MLOps Learning Hub

Week 1

Introduction to MLOps

Why do ML projects fail? MLOps bridges the gap between data science experimentation and reliable production systems.

Why MLOps?

~40%

Notebook-to-Production Gap
Models that work in Jupyter but can't scale to real-time systems

~30%

Data & Concept Drift
Real-world data changes cause silent model degradation

~20%

Business Misalignment
Optimizing for accuracy instead of latency or cost

~10%

Governance Deficit
Losing track of data, dependencies, and hyperparameters

MLOps = ML + DEV + OPS

The Core Idea

Only a small fraction of real-world ML systems are composed of ML code. The surrounding infrastructure — data pipelines, serving, monitoring, CI/CD — is far larger.
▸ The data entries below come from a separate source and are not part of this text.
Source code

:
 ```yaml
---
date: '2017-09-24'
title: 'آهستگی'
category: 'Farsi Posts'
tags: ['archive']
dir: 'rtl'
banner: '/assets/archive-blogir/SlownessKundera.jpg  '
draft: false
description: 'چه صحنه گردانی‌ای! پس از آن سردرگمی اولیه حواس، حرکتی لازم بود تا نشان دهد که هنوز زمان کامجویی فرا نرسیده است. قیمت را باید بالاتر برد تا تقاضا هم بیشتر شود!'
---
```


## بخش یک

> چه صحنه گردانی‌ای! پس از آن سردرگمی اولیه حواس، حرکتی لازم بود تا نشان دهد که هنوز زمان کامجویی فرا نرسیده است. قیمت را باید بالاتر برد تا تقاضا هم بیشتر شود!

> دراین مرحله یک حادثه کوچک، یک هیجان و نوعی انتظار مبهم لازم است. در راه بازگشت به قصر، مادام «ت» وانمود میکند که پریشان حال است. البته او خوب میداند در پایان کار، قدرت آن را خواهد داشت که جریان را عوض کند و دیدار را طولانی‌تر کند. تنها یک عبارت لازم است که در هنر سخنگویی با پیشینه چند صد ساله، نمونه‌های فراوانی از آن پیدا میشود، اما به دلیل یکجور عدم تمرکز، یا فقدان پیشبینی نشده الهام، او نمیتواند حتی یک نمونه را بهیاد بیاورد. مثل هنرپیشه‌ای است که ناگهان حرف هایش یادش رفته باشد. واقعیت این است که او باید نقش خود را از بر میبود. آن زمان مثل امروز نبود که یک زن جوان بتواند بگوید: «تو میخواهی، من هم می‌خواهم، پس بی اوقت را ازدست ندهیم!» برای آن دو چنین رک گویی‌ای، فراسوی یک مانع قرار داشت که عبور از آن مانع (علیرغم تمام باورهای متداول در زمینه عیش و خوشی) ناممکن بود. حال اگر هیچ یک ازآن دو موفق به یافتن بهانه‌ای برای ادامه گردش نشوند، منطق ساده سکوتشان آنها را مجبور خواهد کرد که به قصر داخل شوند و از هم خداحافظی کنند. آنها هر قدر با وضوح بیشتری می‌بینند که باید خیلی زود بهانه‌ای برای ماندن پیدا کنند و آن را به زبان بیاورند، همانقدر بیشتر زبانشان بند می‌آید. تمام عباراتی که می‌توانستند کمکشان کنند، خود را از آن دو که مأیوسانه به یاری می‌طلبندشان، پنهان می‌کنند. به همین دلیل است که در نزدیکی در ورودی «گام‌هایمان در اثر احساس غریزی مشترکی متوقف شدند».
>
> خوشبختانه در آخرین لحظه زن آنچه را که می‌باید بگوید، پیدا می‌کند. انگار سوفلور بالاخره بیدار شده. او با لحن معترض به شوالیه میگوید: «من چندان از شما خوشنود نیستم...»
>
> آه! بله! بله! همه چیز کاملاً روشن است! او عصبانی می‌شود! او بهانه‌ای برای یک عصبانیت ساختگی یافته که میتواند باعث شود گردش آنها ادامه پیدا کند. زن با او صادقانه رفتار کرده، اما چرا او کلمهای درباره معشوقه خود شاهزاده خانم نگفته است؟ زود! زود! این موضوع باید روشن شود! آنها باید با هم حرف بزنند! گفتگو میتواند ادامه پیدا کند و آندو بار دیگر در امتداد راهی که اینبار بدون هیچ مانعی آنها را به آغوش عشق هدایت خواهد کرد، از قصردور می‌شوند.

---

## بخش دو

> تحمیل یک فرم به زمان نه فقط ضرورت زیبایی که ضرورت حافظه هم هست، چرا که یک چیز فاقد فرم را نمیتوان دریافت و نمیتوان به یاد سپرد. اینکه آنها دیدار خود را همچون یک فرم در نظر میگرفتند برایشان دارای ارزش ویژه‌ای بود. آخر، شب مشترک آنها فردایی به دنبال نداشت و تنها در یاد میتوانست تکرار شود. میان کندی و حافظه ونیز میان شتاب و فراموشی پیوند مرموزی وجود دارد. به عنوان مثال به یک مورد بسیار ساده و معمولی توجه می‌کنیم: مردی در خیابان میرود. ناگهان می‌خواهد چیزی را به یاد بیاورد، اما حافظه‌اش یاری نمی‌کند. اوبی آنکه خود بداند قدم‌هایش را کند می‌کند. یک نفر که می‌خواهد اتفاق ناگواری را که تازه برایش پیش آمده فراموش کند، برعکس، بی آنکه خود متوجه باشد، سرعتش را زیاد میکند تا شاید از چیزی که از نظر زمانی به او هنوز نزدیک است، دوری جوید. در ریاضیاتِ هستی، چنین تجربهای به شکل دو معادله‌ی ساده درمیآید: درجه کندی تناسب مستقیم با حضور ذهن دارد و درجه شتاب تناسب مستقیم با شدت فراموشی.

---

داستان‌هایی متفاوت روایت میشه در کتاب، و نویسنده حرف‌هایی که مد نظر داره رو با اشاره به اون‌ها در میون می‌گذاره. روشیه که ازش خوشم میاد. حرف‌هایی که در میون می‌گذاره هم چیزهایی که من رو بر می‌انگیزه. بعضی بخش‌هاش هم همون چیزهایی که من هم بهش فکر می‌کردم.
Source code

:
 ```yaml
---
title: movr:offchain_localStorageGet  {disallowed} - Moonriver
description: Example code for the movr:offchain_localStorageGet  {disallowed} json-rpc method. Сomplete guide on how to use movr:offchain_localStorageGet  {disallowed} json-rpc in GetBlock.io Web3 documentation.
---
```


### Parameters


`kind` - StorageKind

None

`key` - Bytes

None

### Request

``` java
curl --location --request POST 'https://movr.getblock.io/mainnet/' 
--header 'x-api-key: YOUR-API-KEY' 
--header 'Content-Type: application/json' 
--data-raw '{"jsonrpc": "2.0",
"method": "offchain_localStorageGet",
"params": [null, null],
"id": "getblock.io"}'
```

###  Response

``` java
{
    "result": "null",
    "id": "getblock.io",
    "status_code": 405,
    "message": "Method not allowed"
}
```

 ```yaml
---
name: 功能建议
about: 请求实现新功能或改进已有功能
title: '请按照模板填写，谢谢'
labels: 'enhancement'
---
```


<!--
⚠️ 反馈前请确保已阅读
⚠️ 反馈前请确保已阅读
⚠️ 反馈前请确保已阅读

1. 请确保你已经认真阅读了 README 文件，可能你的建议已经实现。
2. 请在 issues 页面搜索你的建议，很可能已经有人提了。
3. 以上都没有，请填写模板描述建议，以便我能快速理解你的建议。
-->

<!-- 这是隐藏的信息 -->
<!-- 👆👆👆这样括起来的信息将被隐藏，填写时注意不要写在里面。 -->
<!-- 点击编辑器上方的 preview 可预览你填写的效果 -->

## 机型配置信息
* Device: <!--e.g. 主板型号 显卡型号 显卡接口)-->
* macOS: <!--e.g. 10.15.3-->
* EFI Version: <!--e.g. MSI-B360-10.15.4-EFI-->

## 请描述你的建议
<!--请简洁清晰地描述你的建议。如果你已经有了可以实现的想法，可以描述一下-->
MLOps applies DevOps best practices to the ML lifecycle.

📊 Business Goal

→

🗃️ Data Collection

→

🔧 Feature Eng.

→

🤖 Model Training

→

🚀 Deployment

→

📡 Monitoring

🔴 Classic Problems (No MLOps)

No version control for data, models, or dependencies
Hardcoded paths (data.csv, model.pkl)
No reproducibility — which sklearn version? what random seed?
Manual execution — not automatable
No logging — cannot audit
Works in Jupyter, breaks in production

🟢 With MLOps

Modular, testable, reusable code
Central config — flexible deployment
Version control for data and models
Automated CI/CD pipelines
Logging and monitoring built-in
Reproducible experiments and audits

Real-World ML Failure Cases

💳 Fraud Detection Failures

Real-time decisions on high-velocity data
Changing fraud patterns over time (concept drift)
Trained without holiday peak season data → high false positive for travel/flight transactions
Clients without recent history have higher rejected first-transaction rates
Quality of data ingestion is critical — missing data leads to wrong decisions

🔐 Cybersecurity ML Failures

Changing attack patterns and threat vectors evolve constantly
Lack of monitoring results means threats go undetected
Models trained on old patterns miss novel attack types
Requires continuous retraining and real-time detection pipelines

🛒 Recommendation System Failures

Words and definitions change over time in NLP-based systems
Lack of unit tests: when a word's meaning changes, what should the model consider?
Automobile sales model built for specific market — couldn't scale globally
Healthcare cost correlated with race → biased patient care predictions
Post-COVID behavioral shift: online vs. on-premise customer profiling

🧠 LLMOps Failures

~35% Runaway Costs: Token consumption scales with queries. Without semantic routing or caching, budget spikes can bankrupt a project.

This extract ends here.